We came back to Casamar to debrief and dig into the chapter a bit (which no one but yours truly had read, apparently), and had some good conversation about the “Win/Lose” competitive nature that our culture breeds in us from pre-school to death, and concluded that there must be another, better way for us to live as a Christian community. One student made the connection to this more excellent way being the way of the early church in Jerusalem (which I was fishing for), seen in Acts 4, in which the church shared their belongings, regarding them as common property for the benefit of each as they had need. Maybe this oneness mentality can be better applied now more than ever for students in this close-quarters, literally walled community in which we find ourselves for the first four weeks of the trip. Students finished by reflecting/journaling on the following questions about the game:
How did you feel about/respond/react to the game:
A. At the start of the game (after the instructions were given)?
B. After the brainstorm (when groups reorganized)?
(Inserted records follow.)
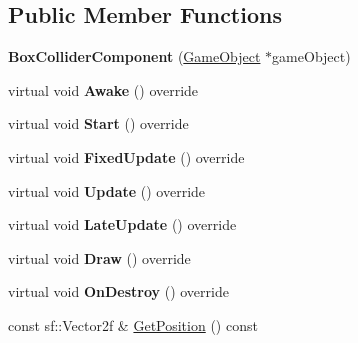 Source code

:\subsection*{Public Member Functions}
\begin{DoxyCompactItemize}
\item 
\mbox{\label{classrvl_1_1_box_collider_component_ab5c7b15e465a239c2215943147ca9684}} 
{\bfseries Box\+Collider\+Component} (\hyperlink{classrvl_1_1_game_object}{Game\+Object} $\ast$game\+Object)
\item 
\mbox{\label{classrvl_1_1_box_collider_component_a9d24fb60cd1146699f9ca4520054ecca}} 
virtual void {\bfseries Awake} () override
\item 
\mbox{\label{classrvl_1_1_box_collider_component_afe7783e39128acea05634d4a8f27b4f9}} 
virtual void {\bfseries Start} () override
\item 
\mbox{\label{classrvl_1_1_box_collider_component_ab32e32943023482950da6626285f3518}} 
virtual void {\bfseries Fixed\+Update} () override
\item 
\mbox{\label{classrvl_1_1_box_collider_component_ada1f2c220918ef9c2d78930dce35f893}} 
virtual void {\bfseries Update} () override
\item 
\mbox{\label{classrvl_1_1_box_collider_component_aead041728c15fc3f138ea7f369f30084}} 
virtual void {\bfseries Late\+Update} () override
\item 
\mbox{\label{classrvl_1_1_box_collider_component_a2d126f4215dcf46afee101fa914dfb72}} 
virtual void {\bfseries Draw} () override
\item 
\mbox{\label{classrvl_1_1_box_collider_component_aba29d3e4f9c2f893dbde94ef26a808a3}} 
virtual void {\bfseries On\+Destroy} () override
\item 
const sf\+::\+Vector2f \& \hyperlink{classrvl_1_1_box_collider_component_af3f0eb3154ab12ca6e2b99ed8a6b47b0}{Get\+Position} () const

\end{DoxyCompactItemize}
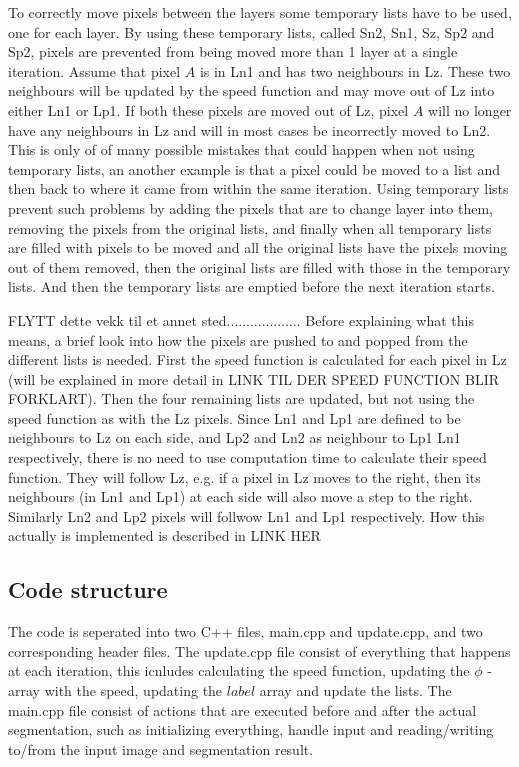 To correctly move pixels between the layers some temporary lists have to be used, one for each layer. By using these temporary lists, called Sn2, Sn1, Sz, Sp2 and Sp2, pixels are prevented from being moved more than 1 layer at a single iteration. Assume that pixel $A$ is in Ln1 and has two neighbours in Lz. These two neighbours will be updated by the speed function and may move out of Lz into either Ln1 or Lp1. If both these pixels are moved out of Lz, pixel $A$ will no longer have any neighbours in Lz and will in most cases be incorrectly moved to Ln2. This is only of of many possible mistakes that could happen when not using temporary lists, an another example is that a pixel could be moved to a list and then back to where it came from within the same iteration. Using temporary lists prevent such problems by adding the pixels that are to change layer into them, removing the pixels from the original lists, and finally when all temporary lists are filled with pixels to be moved and all the original lists have the pixels moving out of them removed, then the original lists are filled with those in the temporary lists. And then the temporary lists are emptied before the next iteration starts.


FLYTT dette vekk til et annet sted...................
Before explaining what this means, a brief look into how the pixels are pushed to and popped from the different lists is needed. First the speed function is calculated for each pixel in Lz (will be explained in more detail in LINK TIL DER SPEED FUNCTION BLIR FORKLART). Then the four remaining lists are updated, but not using the speed function as with the Lz pixels. Since Ln1 and Lp1 are defined to be neighbours to Lz on each side, and Lp2 and Ln2 as neighbour to Lp1 Ln1 respectively, there is no need to use computation time to calculate their speed function. They will follow Lz, e.g. if a pixel in Lz moves to the right, then its neighbours (in Ln1 and Lp1) at each side will also move a step to the right. Similarly Ln2 and Lp2 pixels will follwow Ln1 and Lp1 respectively. How this actually is implemented is described in LINK HER

\subsection{Code structure}
The code is seperated into two C++ files, main.cpp and update.cpp, and two corresponding header files. The update.cpp file consist of everything that happens at each iteration, this icnludes calculating the speed function, updating the $\phi$ - array with the speed, updating the $label$ array and update the lists. The main.cpp file consist of actions that are executed before and after the actual segmentation, such as initializing everything, handle input and reading/writing to/from the input image and segmentation result. 

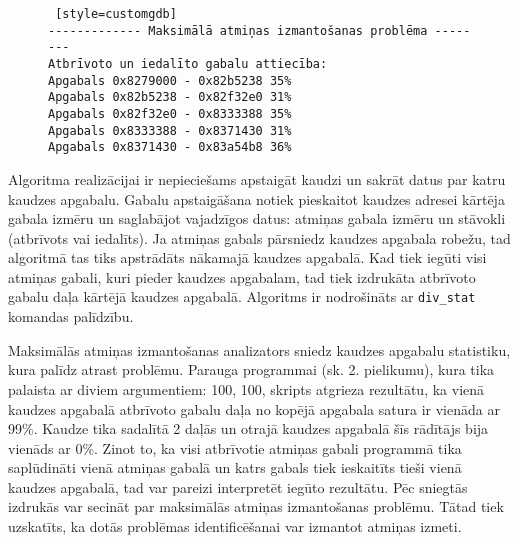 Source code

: \begin{figure}[h]
\begin{lstlisting} [style=customgdb]
------------- Maksimālā atmiņas izmantošanas problēma --------
Atbrīvoto un iedalīto gabalu attiecība:
Apgabals 0x8279000 - 0x82b5238 35%
Apgabals 0x82b5238 - 0x82f32e0 31%
Apgabals 0x82f32e0 - 0x8333388 35%
Apgabals 0x8333388 - 0x8371430 31%
Apgabals 0x8371430 - 0x83a54b8 36%
\end{lstlisting}
\caption{\textbf{\fontsize{11}{12}\selectfont {Maksimālā atmiņas izmantošanas rādītājs}}}
\end{figure}

Algoritma realizācijai ir nepieciešams apstaigāt kaudzi un sakrāt datus par katru kaudzes apgabalu.
Gabalu apstaigāšana notiek pieskaitot kaudzes adresei kārtēja gabala izmēru un saglabājot vajadzīgos datus: atmiņas gabala izmēru un stāvokli (atbrīvots vai iedalīts).
Ja atmiņas gabals pārsniedz kaudzes apgabala robežu, tad algoritmā tas tiks apstrādāts nākamajā kaudzes apgabalā.
Kad tiek iegūti visi atmiņas gabali, kuri pieder kaudzes apgabalam, tad tiek izdrukāta atbrīvoto gabalu daļa kārtējā kaudzes apgabalā.
Algoritms ir nodrošināts ar \texttt{div\_stat} komandas palīdzību.

Maksimālās atmiņas izmantošanas analizators sniedz kaudzes apgabalu statistiku, kura palīdz atrast problēmu.
Parauga programmai (sk. 2. pielikumu), kura tika palaista ar diviem argumentiem: 100, 100, skripts atgrieza rezultātu, ka vienā kaudzes apgabalā atbrīvoto gabalu daļa no kopējā apgabala satura ir vienāda ar 99\%.
Kaudze tika sadalītā 2 daļās un otrajā kaudzes apgabalā šīs rādītājs bija vienāds ar 0\%. 
Zinot to, ka visi atbrīvotie atmiņas gabali programmā tika saplūdināti vienā atmiņas gabalā un katrs gabals tiek ieskaitīts tieši vienā kaudzes apgabalā, tad var pareizi interpretēt iegūto rezultātu.
Pēc sniegtās izdrukās var secināt par maksimālās atmiņas izmantošanas problēmu.
Tātad tiek uzskatīts, ka dotās problēmas identificēšanai var izmantot atmiņas izmeti.

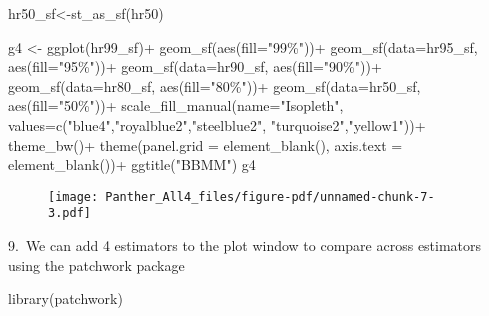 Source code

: \documentclass[
  letterpaper,
]{book}
\newenvironment{Shaded}{\begin{snugshade}}{\end{snugshade}}
\newcommand{\AttributeTok}[1]{\textcolor[rgb]{0.40,0.45,0.13}{#1}}
\newcommand{\FunctionTok}[1]{\textcolor[rgb]{0.28,0.35,0.67}{#1}}
\newcommand{\NormalTok}[1]{\textcolor[rgb]{0.00,0.23,0.31}{#1}}
\newcommand{\OtherTok}[1]{\textcolor[rgb]{0.00,0.23,0.31}{#1}}
\newcommand{\SpecialCharTok}[1]{\textcolor[rgb]{0.37,0.37,0.37}{#1}}
\newcommand{\StringTok}[1]{\textcolor[rgb]{0.13,0.47,0.30}{#1}}
\begin{document}
\begin{Shaded}
\begin{Highlighting}[]
\NormalTok{hr50\_sf}\OtherTok{\textless{}{-}}\FunctionTok{st\_as\_sf}\NormalTok{(hr50)}

\NormalTok{g4 }\OtherTok{\textless{}{-}} \FunctionTok{ggplot}\NormalTok{(hr99\_sf)}\SpecialCharTok{+}
  \FunctionTok{geom\_sf}\NormalTok{(}\FunctionTok{aes}\NormalTok{(}\AttributeTok{fill=}\StringTok{"99\%"}\NormalTok{))}\SpecialCharTok{+}
  \FunctionTok{geom\_sf}\NormalTok{(}\AttributeTok{data=}\NormalTok{hr95\_sf, }\FunctionTok{aes}\NormalTok{(}\AttributeTok{fill=}\StringTok{"95\%"}\NormalTok{))}\SpecialCharTok{+} 
  \FunctionTok{geom\_sf}\NormalTok{(}\AttributeTok{data=}\NormalTok{hr90\_sf, }\FunctionTok{aes}\NormalTok{(}\AttributeTok{fill=}\StringTok{"90\%"}\NormalTok{))}\SpecialCharTok{+}
  \FunctionTok{geom\_sf}\NormalTok{(}\AttributeTok{data=}\NormalTok{hr80\_sf, }\FunctionTok{aes}\NormalTok{(}\AttributeTok{fill=}\StringTok{"80\%"}\NormalTok{))}\SpecialCharTok{+}
  \FunctionTok{geom\_sf}\NormalTok{(}\AttributeTok{data=}\NormalTok{hr50\_sf, }\FunctionTok{aes}\NormalTok{(}\AttributeTok{fill=}\StringTok{"50\%"}\NormalTok{))}\SpecialCharTok{+}
  \FunctionTok{scale\_fill\_manual}\NormalTok{(}\AttributeTok{name=}\StringTok{"Isopleth"}\NormalTok{, }\AttributeTok{values=}\FunctionTok{c}\NormalTok{(}\StringTok{"blue4"}\NormalTok{,}\StringTok{"royalblue2"}\NormalTok{,}\StringTok{"steelblue2"}\NormalTok{, }\StringTok{"turquoise2"}\NormalTok{,}\StringTok{"yellow1"}\NormalTok{))}\SpecialCharTok{+}
  \FunctionTok{theme\_bw}\NormalTok{()}\SpecialCharTok{+}
  \FunctionTok{theme}\NormalTok{(}\AttributeTok{panel.grid =} \FunctionTok{element\_blank}\NormalTok{(), }\AttributeTok{axis.text =} \FunctionTok{element\_blank}\NormalTok{())}\SpecialCharTok{+}
  \FunctionTok{ggtitle}\NormalTok{(}\StringTok{"BBMM"}\NormalTok{)}
\NormalTok{g4}
\end{Highlighting}
\end{Shaded}

\begin{figure}[H]

{\centering \texttt{[image: Panther\_All4\_files/figure-pdf/unnamed-chunk-7-3.pdf]}

}

\end{figure}

9.~We can add 4 estimators to the plot window to compare across
estimators using the patchwork package

\begin{Shaded}
\begin{Highlighting}[]
\FunctionTok{library}\NormalTok{(patchwork)}
\end{Highlighting}
\end{Shaded}
\end{document}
C. At the outcome of the game (when everyone put their hoops in the middle)?
What’s the overall takeaway or application for life from this game?
GCP 2012 Mission statement
This trip is not our own, but a trip to humbly serve our classmates and the community in which we live.
We are determined to keep an open mind to the points of view of others while we grow in our understanding of each other and of the Mexican culture and community.
We are committed to learning to love each other with a fresh perspective.
We seek to grow as individuals, and to grow together as a community.
We will dare to dream, showing an eagerness to learn.
We want to feed off of each other’s leadership,
and make our mark in Mexico as a team.
“Would you tell me, please which way I ought to walk from here?”
“That depends a good deal on where you want to get to,” said the Cat.
“I don’t much care where – ” said Alice.
“Then it doesn’t matter which way you walk,” said the Cat.
” – so long as I get somewhere,” Alice added as an explanation.
“Oh, you’re sure to do that,” said the Cat, “if you only walk long enough.”
“Time” said Morpheus, “is always against us.” Shakespeare echoes the same sentiment when he says “from hour to hour we ripe and ripe, and then from hour to hour we rot and rot.” None of us has the leisure to wander long and aimlessly if we want to our lives to count for something –something more than the ‘joy’ of aimless wandering (which, of course, does not bring much joy). Habit One taught us that we have the power to change our circumstances; Habit Two asks: how do you want to change? Are you simply drifting along through life, “reactively living out the scripts handed to us by family, associates, other people’s agendas”? If you want to live your own life, you have to begin to write your own script. Who is it you really want to be? What values are so important to you that you’d die defending them? Joan of Arc, 19 years of age when she was burned at the stake for her beliefs, said “One life is all we have and we live it as we believe in living it. But to sacrifice what you are and to live without belief, that is a fate more terrible than dying.” What do you hope your friends and family will say about you at your funeral? To become the person you hope they will describe, you must live by principles that won’t change with your circumstances, principles that will help you overcome your circumstances. By your own definition, what would make your life “count”?